Provided records Start Marker
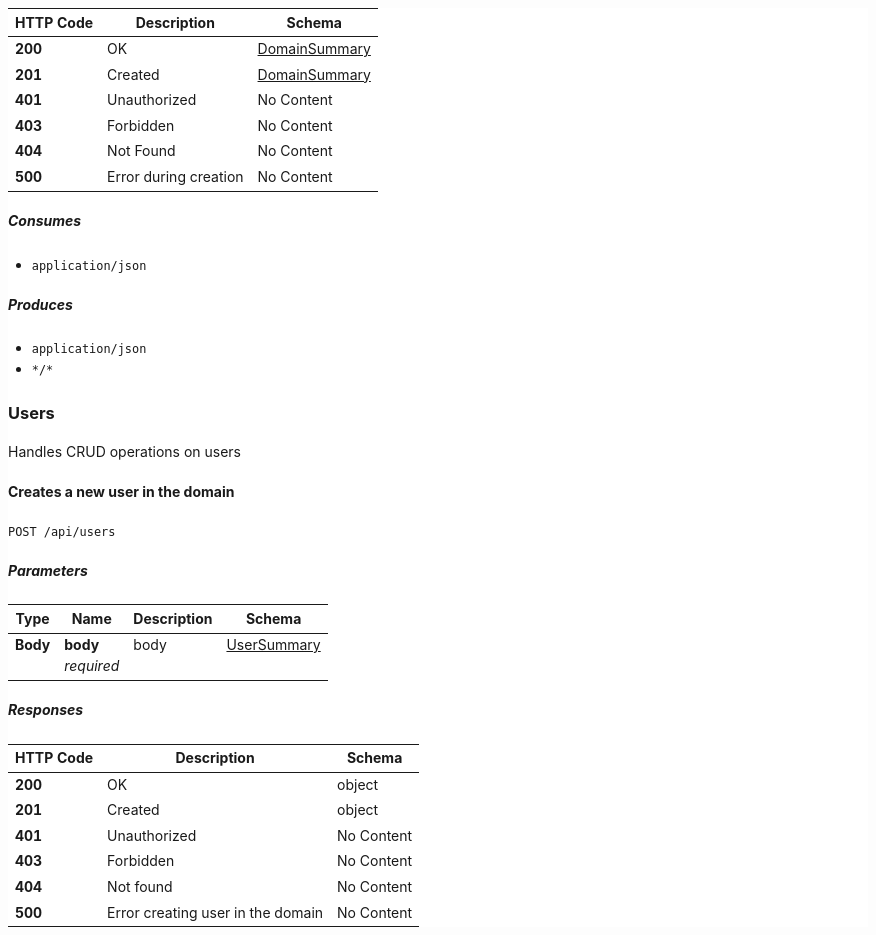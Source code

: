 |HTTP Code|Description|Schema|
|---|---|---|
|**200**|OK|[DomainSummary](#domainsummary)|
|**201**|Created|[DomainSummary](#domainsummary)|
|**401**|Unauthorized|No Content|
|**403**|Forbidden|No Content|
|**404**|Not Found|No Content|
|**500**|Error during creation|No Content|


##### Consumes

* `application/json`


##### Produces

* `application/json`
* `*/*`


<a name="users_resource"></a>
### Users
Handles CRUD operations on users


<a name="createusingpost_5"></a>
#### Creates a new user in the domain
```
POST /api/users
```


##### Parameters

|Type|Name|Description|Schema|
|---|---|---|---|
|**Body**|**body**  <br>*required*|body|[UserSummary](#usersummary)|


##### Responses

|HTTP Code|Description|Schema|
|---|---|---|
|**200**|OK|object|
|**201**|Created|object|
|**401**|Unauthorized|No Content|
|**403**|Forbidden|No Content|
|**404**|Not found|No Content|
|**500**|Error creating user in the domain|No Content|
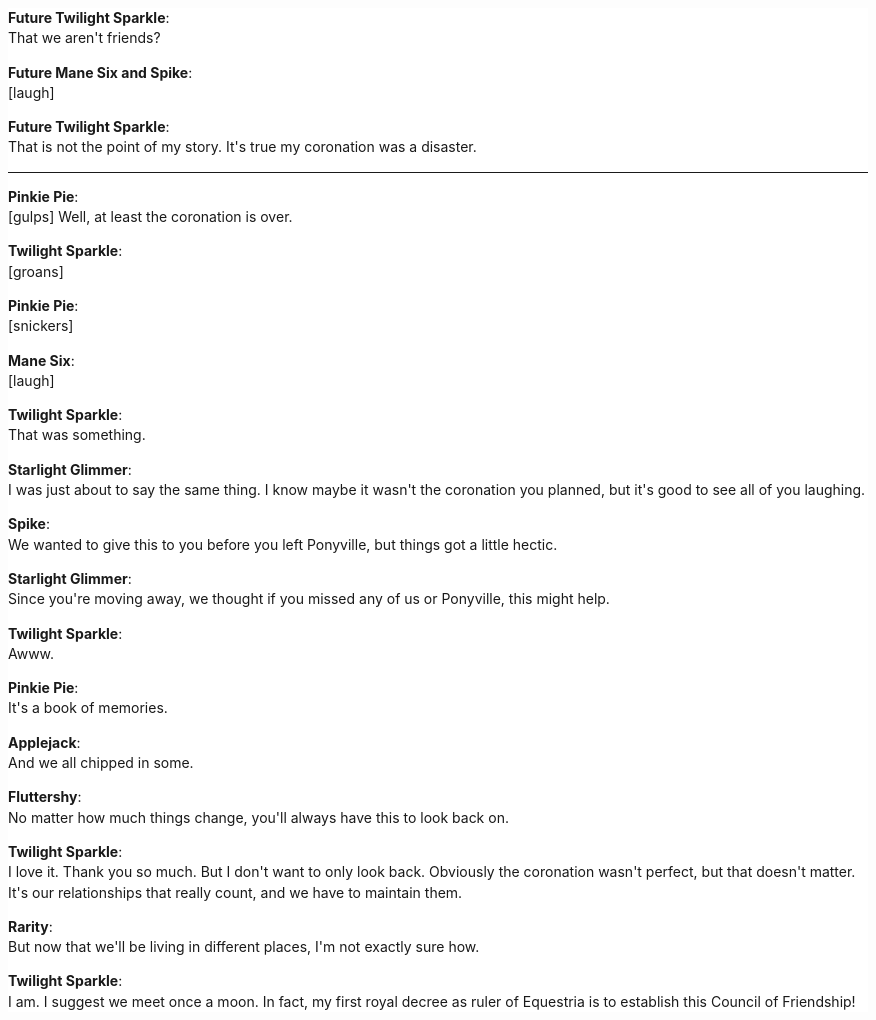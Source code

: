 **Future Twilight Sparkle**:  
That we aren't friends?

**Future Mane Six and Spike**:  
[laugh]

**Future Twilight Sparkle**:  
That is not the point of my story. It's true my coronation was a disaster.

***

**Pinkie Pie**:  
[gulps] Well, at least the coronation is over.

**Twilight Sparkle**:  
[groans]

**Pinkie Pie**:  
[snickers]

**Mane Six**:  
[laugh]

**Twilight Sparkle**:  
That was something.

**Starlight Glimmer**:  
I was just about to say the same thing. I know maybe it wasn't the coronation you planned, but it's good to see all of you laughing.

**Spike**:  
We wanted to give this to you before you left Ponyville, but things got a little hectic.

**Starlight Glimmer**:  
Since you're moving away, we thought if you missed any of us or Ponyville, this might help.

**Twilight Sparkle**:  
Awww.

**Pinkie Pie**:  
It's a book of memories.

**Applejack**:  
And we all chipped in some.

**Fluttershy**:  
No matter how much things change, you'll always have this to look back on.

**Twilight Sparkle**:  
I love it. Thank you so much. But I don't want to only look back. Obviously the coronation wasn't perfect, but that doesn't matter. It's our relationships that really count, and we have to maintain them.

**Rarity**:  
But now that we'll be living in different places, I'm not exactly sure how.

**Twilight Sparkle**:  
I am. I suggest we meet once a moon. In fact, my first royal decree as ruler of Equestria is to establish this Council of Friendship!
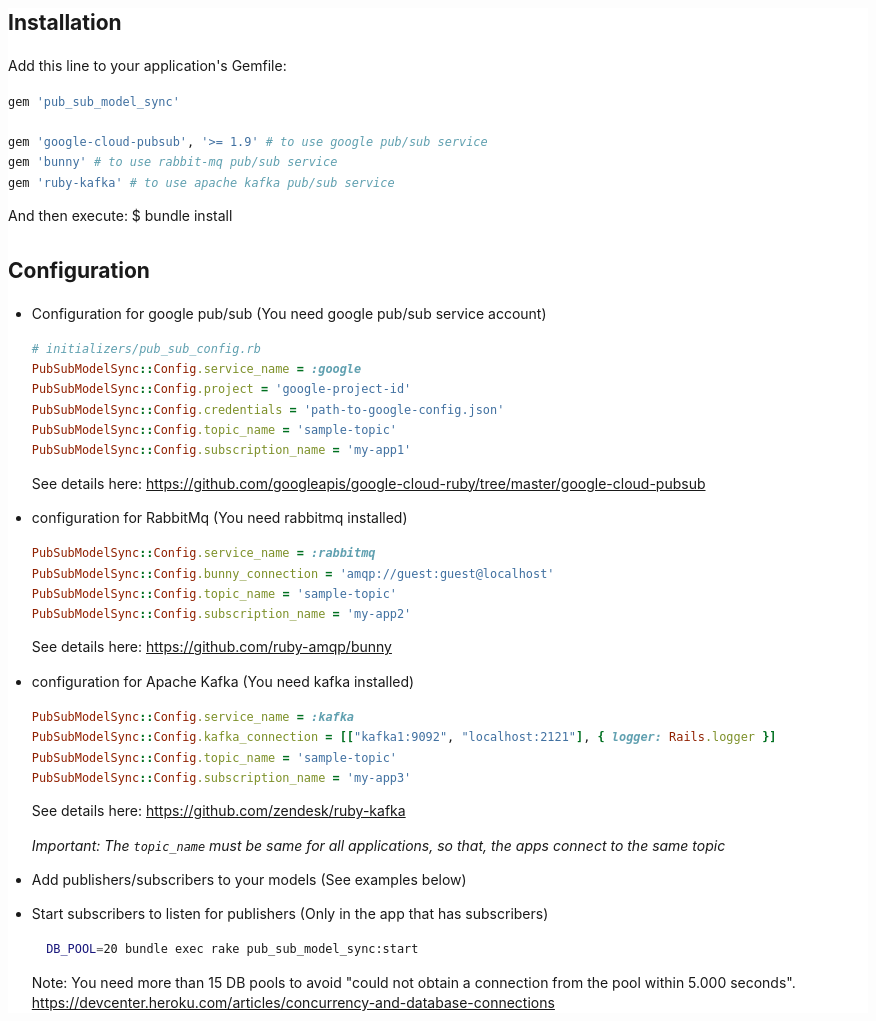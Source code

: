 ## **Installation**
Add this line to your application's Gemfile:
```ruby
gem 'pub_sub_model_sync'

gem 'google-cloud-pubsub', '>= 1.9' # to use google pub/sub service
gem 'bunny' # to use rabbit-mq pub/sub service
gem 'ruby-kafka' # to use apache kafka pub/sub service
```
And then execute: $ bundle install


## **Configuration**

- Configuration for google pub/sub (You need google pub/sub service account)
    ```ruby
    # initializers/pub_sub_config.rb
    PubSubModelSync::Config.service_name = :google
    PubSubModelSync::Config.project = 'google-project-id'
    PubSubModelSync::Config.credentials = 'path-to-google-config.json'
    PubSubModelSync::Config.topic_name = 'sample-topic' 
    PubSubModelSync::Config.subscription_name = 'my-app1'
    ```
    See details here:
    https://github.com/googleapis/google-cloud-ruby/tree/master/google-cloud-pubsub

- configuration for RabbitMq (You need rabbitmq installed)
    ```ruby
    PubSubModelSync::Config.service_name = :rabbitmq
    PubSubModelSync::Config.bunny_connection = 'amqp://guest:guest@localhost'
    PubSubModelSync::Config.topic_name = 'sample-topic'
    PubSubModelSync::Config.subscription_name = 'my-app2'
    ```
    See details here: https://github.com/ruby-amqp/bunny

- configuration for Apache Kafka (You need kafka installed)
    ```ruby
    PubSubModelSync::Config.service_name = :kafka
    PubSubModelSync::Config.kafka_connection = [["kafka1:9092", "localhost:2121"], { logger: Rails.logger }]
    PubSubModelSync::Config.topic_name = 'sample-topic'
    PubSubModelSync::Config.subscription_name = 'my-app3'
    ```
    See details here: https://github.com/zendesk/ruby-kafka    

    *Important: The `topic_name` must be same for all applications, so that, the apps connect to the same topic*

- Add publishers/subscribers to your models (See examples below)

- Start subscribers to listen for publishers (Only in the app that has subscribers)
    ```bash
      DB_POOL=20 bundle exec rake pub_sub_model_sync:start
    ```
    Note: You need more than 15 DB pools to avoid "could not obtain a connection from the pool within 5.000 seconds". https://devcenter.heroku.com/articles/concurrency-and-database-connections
Provided records End Marker
_Problem:_
All of the entries above must be reproduced exactly, and no image may be included.

_Response:_
Source code

: |HTTP Code|Description|Schema|
|---|---|---|
|**200**|OK|[DomainSummary](#domainsummary)|
|**201**|Created|[DomainSummary](#domainsummary)|
|**401**|Unauthorized|No Content|
|**403**|Forbidden|No Content|
|**404**|Not Found|No Content|
|**500**|Error during creation|No Content|


##### Consumes

* `application/json`


##### Produces

* `application/json`
* `*/*`


<a name="users_resource"></a>
### Users
Handles CRUD operations on users


<a name="createusingpost_5"></a>
#### Creates a new user in the domain
```
POST /api/users
```


##### Parameters

|Type|Name|Description|Schema|
|---|---|---|---|
|**Body**|**body**  <br>*required*|body|[UserSummary](#usersummary)|


##### Responses

|HTTP Code|Description|Schema|
|---|---|---|
|**200**|OK|object|
|**201**|Created|object|
|**401**|Unauthorized|No Content|
|**403**|Forbidden|No Content|
|**404**|Not found|No Content|
|**500**|Error creating user in the domain|No Content|
Source code

: **Future Twilight Sparkle**:  
That we aren't friends?

**Future Mane Six and Spike**:  
[laugh]

**Future Twilight Sparkle**:  
That is not the point of my story. It's true my coronation was a disaster.

***

**Pinkie Pie**:  
[gulps] Well, at least the coronation is over.

**Twilight Sparkle**:  
[groans]

**Pinkie Pie**:  
[snickers]

**Mane Six**:  
[laugh]

**Twilight Sparkle**:  
That was something.

**Starlight Glimmer**:  
I was just about to say the same thing. I know maybe it wasn't the coronation you planned, but it's good to see all of you laughing.

**Spike**:  
We wanted to give this to you before you left Ponyville, but things got a little hectic.

**Starlight Glimmer**:  
Since you're moving away, we thought if you missed any of us or Ponyville, this might help.

**Twilight Sparkle**:  
Awww.

**Pinkie Pie**:  
It's a book of memories.

**Applejack**:  
And we all chipped in some.

**Fluttershy**:  
No matter how much things change, you'll always have this to look back on.

**Twilight Sparkle**:  
I love it. Thank you so much. But I don't want to only look back. Obviously the coronation wasn't perfect, but that doesn't matter. It's our relationships that really count, and we have to maintain them.

**Rarity**:  
But now that we'll be living in different places, I'm not exactly sure how.

**Twilight Sparkle**:  
I am. I suggest we meet once a moon. In fact, my first royal decree as ruler of Equestria is to establish this Council of Friendship!
Source code

: ## **Installation**
Add this line to your application's Gemfile:
```ruby
gem 'pub_sub_model_sync'

gem 'google-cloud-pubsub', '>= 1.9' # to use google pub/sub service
gem 'bunny' # to use rabbit-mq pub/sub service
gem 'ruby-kafka' # to use apache kafka pub/sub service
```
And then execute: $ bundle install


## **Configuration**

- Configuration for google pub/sub (You need google pub/sub service account)
    ```ruby
    # initializers/pub_sub_config.rb
    PubSubModelSync::Config.service_name = :google
    PubSubModelSync::Config.project = 'google-project-id'
    PubSubModelSync::Config.credentials = 'path-to-google-config.json'
    PubSubModelSync::Config.topic_name = 'sample-topic' 
    PubSubModelSync::Config.subscription_name = 'my-app1'
    ```
    See details here:
    https://github.com/googleapis/google-cloud-ruby/tree/master/google-cloud-pubsub

- configuration for RabbitMq (You need rabbitmq installed)
    ```ruby
    PubSubModelSync::Config.service_name = :rabbitmq
    PubSubModelSync::Config.bunny_connection = 'amqp://guest:guest@localhost'
    PubSubModelSync::Config.topic_name = 'sample-topic'
    PubSubModelSync::Config.subscription_name = 'my-app2'
    ```
    See details here: https://github.com/ruby-amqp/bunny

- configuration for Apache Kafka (You need kafka installed)
    ```ruby
    PubSubModelSync::Config.service_name = :kafka
    PubSubModelSync::Config.kafka_connection = [["kafka1:9092", "localhost:2121"], { logger: Rails.logger }]
    PubSubModelSync::Config.topic_name = 'sample-topic'
    PubSubModelSync::Config.subscription_name = 'my-app3'
    ```
    See details here: https://github.com/zendesk/ruby-kafka    

    *Important: The `topic_name` must be same for all applications, so that, the apps connect to the same topic*

- Add publishers/subscribers to your models (See examples below)

- Start subscribers to listen for publishers (Only in the app that has subscribers)
    ```bash
      DB_POOL=20 bundle exec rake pub_sub_model_sync:start
    ```
    Note: You need more than 15 DB pools to avoid "could not obtain a connection from the pool within 5.000 seconds". https://devcenter.heroku.com/articles/concurrency-and-database-connections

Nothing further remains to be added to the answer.